Washington - A high-level US panel was expected Wednesday to propose a gradual pullout of US troops from Iraq, increasing pressure on President George W Bush to shift strategy in a war he insists the United States will fight until victory.
Coalition spokesman Major General William Caldwell speaks during a press conference at the Information Center Conference Room in Baghdad on 05 December 2006. EPA/NIKOLA SOLIC/POOL
Nearly eight months in the making, the long-awaited recommendations from a group co-led by former US secretary of state James Baker III were also expected to call for US overtures to Iran and Syria - countries Bush views as part of the problem in Iraq.
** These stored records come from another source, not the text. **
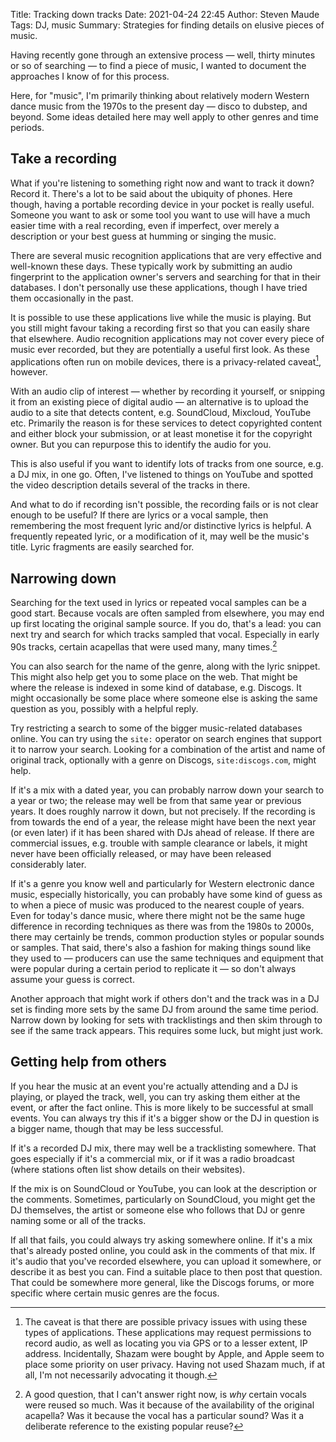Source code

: Title: Tracking down tracks 
Date: 2021-04-24 22:45
Author: Steven Maude
Tags: DJ, music
Summary: Strategies for finding details on elusive pieces of music.

Having recently gone through an extensive process — well, thirty minutes
or so of searching — to find a piece of music, I wanted to document the
approaches I know of for this process.

Here, for "music", I'm primarily thinking about relatively modern
Western dance music from the 1970s to the present day — disco to
dubstep, and beyond. Some ideas detailed here may well apply to other
genres and time periods.

## Take a recording

What if you're listening to something right now and want to track it
down? Record it. There's a lot to be said about the ubiquity of phones.
Here though, having a portable recording device in your pocket is really
useful. Someone you want to ask or some tool you want to use will have a
much easier time with a real recording, even if imperfect, over merely a
description or your best guess at humming or singing the music.

There are several music recognition applications that are very effective
and well-known these days. These typically work by submitting an audio
fingerprint to the application owner's servers and searching for that in
their databases. I don't personally use these applications, though I
have tried them occasionally in the past.

It is possible to use these applications live while the music is
playing. But you still might favour taking a recording first so that you
can easily share that elsewhere. Audio recognition applications may not
cover every piece of music ever recorded, but they are potentially a
useful first look. As these applications often run on mobile devices,
there is a privacy-related caveat[^1], however.

With an audio clip of interest — whether by recording it yourself, or
snipping it from an existing piece of digital audio — an alternative is
to upload the audio to a site that detects content, e.g. SoundCloud,
Mixcloud, YouTube etc. Primarily the reason is for these services to
detect copyrighted content and either block your submission, or at least
monetise it for the copyright owner. But you can repurpose this to
identify the audio for you.

This is also useful if you want to identify lots of tracks from one
source, e.g. a DJ mix, in one go. Often, I've listened to things on
YouTube and spotted the video description details several of the tracks
in there.

And what to do if recording isn't possible, the recording fails or is
not clear enough to be useful? If there are lyrics or a vocal sample,
then remembering the most frequent lyric and/or distinctive lyrics is
helpful. A frequently repeated lyric, or a modification of it, may well
be the music's title. Lyric fragments are easily searched for.

## Narrowing down

Searching for the text used in lyrics or repeated vocal samples can be a
good start. Because vocals are often sampled from elsewhere, you may end
up first locating the original sample source. If you do, that's a lead:
you can next try and search for which tracks sampled that vocal.
Especially in early 90s tracks, certain acapellas that were used many,
many times.[^2]

You can also search for the name of the genre, along with the lyric
snippet. This might also help get you to some place on the web. That
might be where the release is indexed in some kind of database, e.g.
Discogs. It might occasionally be some place where someone else is
asking the same question as you, possibly with a helpful reply.

Try restricting a search to some of the bigger music-related databases
online. You can try using the `site:` operator on search engines that
support it to narrow your search. Looking for a combination of the
artist and name of original track, optionally with a genre on Discogs,
`site:discogs.com`, might help.

If it's a mix with a dated year, you can probably narrow down your
search to a year or two; the release may well be from that same year or
previous years. It does roughly narrow it down, but not precisely. If
the recording is from towards the end of a year, the release might have
been the next year (or even later) if it has been shared with DJs ahead
of release. If there are commercial issues, e.g. trouble with sample
clearance or labels, it might never have been officially released, or
may have been released considerably later.

If it's a genre you know well and particularly for Western electronic
dance music, especially historically, you can probably have some kind of
guess as to when a piece of music was produced to the nearest couple of
years. Even for today's dance music, where there might not be the same
huge difference in recording techniques as there was from the 1980s to
2000s, there may certainly be trends, common production styles or
popular sounds or samples. That said, there's also a fashion for making
things sound like they used to — producers can use the same techniques
and equipment that were popular during a certain period to replicate it
— so don't always assume your guess is correct.

Another approach that might work if others don't and the track was in a
DJ set is finding more sets by the same DJ from around the same time
period. Narrow down by looking for sets with tracklistings and then skim
through to see if the same track appears. This requires some luck, but
might just work.

## Getting help from others

If you hear the music at an event you're actually attending and a DJ is
playing, or played the track, well, you can try asking them either at
the event, or after the fact online. This is more likely to be
successful at small events. You can always try this if it's a bigger
show or the DJ in question is a bigger name, though that may be less
successful.

If it's a recorded DJ mix, there may well be a tracklisting somewhere.
That goes especially if it's a commercial mix, or if it was a radio
broadcast (where stations often list show details on their websites).

If the mix is on SoundCloud or YouTube, you can look at the description
or the comments. Sometimes, particularly on SoundCloud, you might get
the DJ themselves, the artist or someone else who follows that DJ or
genre naming some or all of the tracks.

If all that fails, you could always try asking somewhere online. If it's
a mix that's already posted online, you could ask in the comments of
that mix. If it's audio that you've recorded elsewhere, you can upload
it somewhere, or describe it as best you can. Find a suitable place to
then post that question. That could be somewhere more general, like the
Discogs forums, or more specific where certain music genres are the
focus.

[^1]: The caveat is that there are possible privacy issues with using
  these types of applications. These applications may request
  permissions to record audio, as well as locating you via GPS or to a
  lesser extent, IP address. Incidentally, Shazam were bought by Apple,
  and Apple seem to place some priority on user privacy. Having not used
  Shazam much, if at all, I'm not necessarily advocating it though.

[^2]: A good question, that I can't answer right now, is *why* certain
  vocals were reused so much. Was it because of the availability of the
  original acapella? Was it because the vocal has a particular sound?
  Was it a deliberate reference to the existing popular reuse?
Bush aides have rejected speculation that the report will offer a fig-leaf for a retreat from Iraq, where months of gruesome sectarian killings and a fractious government have blighted US hopes for a stable democracy.
Bush will weigh the 10-member panel's ideas as part of a broader review of strategy in Iraq, which includes an assessment by US military commanders, the White House says. Bush, while saying he is open to fresh ideas, staunchly refuses to set a timetable for a US pullout and has held tight to his goal of an Iraq that can 'sustain, govern and defend itself.'
Pressure to bring US troops home or at least move more of them out of harm's way has grown dramatically since his centre-right Republican Party lost November 7 congressional elections to the centre-left Democrats, who campaigned for an exit strategy from Iraq.
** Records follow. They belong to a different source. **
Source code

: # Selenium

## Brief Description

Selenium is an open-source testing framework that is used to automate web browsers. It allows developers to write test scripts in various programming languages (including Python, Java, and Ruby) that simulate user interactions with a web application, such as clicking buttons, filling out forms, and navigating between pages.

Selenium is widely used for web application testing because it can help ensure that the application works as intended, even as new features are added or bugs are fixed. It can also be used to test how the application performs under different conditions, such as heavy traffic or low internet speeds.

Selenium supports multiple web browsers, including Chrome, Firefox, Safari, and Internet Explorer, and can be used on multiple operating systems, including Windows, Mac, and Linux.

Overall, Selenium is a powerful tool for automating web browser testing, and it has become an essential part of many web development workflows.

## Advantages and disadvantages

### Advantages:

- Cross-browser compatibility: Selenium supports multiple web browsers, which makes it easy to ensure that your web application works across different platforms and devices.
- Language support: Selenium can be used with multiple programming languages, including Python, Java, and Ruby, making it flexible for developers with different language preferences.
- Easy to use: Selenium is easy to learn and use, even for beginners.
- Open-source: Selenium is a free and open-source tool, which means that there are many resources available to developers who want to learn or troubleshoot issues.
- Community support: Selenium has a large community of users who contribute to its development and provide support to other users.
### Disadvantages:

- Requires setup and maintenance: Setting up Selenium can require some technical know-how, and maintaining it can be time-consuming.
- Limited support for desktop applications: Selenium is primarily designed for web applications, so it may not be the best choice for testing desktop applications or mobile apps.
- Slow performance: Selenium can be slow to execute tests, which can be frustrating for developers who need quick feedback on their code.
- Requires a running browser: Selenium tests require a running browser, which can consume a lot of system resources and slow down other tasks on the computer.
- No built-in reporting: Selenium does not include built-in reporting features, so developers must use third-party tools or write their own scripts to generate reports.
Alternatives floated by Bush's critics include starting a US withdrawal next year, splitting up Iraq among its three main factions and launching a major diplomatic push to involve regional powers - including US foes such as Iran - in the search for a solution.
Bush has given no sign of what new ideas he is considering, if any. But frank talk by his nominee to succeed defence secretary Donald Rumsfeld, who resigned last month, conveyed what Democrats welcomed as a new sense of realism about the situation in Iraq.
Defence secretary nominee Robert Gates, at his confirmation hearing Tuesday in the Senate, said that the US is 'not winning' in Iraq. He said he would explore a 'wide range' of ideas to conclude the war and insisted that 'all options are on the table,' though he avoided specifics.
Gates, a former head of the CIA spy agency with long experience in government, was tapped when Rumsfeld quit on the day after the election, making way for what Bush pledged would be a fresh approach at the Pentagon after three-and-a-half years of war in Iraq.
Bush has kept his distance from Baker, a Texas lawyer, veteran diplomat and Washington power broker who served in the cabinet of Bush's father.
Baker, 76, masterminded US diplomacy before the 1990-91 US-led war that ousted Iraqi forces from Kuwait, and has never regretted the decision at the time to leave Saddam Hussein in power.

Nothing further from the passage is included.